──────── Data to examine

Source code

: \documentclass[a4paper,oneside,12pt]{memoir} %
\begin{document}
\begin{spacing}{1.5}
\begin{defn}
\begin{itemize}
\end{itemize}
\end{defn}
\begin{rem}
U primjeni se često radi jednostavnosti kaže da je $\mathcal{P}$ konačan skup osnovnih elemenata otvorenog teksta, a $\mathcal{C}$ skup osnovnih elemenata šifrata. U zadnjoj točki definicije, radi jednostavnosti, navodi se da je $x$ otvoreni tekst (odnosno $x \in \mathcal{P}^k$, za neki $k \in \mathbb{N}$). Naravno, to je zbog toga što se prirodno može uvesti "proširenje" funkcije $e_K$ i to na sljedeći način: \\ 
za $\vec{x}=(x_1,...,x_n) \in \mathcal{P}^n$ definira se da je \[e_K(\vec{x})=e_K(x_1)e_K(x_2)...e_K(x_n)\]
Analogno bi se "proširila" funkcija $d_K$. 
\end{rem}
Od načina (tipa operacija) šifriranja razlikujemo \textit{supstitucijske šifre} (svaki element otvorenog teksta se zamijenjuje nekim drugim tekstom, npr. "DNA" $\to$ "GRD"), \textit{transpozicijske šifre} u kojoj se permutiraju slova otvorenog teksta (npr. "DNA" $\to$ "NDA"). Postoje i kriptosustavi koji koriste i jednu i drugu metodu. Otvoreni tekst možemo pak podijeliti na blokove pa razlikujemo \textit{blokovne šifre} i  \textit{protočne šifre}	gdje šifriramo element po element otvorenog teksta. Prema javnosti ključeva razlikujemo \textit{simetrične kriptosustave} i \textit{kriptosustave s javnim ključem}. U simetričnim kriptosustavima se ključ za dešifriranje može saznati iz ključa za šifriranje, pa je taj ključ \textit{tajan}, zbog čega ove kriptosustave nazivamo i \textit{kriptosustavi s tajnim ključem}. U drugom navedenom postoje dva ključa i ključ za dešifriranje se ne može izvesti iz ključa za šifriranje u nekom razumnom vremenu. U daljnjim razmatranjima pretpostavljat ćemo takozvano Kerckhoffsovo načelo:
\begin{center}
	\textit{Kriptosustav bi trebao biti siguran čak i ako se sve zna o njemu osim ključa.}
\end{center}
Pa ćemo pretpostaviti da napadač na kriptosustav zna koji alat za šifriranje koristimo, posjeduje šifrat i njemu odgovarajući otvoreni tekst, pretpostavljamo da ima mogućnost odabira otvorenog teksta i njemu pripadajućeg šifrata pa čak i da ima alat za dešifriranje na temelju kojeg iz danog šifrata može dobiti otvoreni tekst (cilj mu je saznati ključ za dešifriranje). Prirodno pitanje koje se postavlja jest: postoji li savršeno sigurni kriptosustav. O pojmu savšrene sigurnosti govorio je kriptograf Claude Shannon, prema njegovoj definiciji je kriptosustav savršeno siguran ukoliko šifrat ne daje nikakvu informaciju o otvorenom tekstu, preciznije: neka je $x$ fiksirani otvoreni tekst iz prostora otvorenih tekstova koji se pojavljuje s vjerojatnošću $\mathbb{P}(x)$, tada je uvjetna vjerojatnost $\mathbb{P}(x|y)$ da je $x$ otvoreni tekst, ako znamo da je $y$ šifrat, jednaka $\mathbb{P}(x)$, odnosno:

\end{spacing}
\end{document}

────────────────

• **Task objective**: Tell how many lines in the entries above include the string "begin", and write nothing but the number.

• **Task result**: 6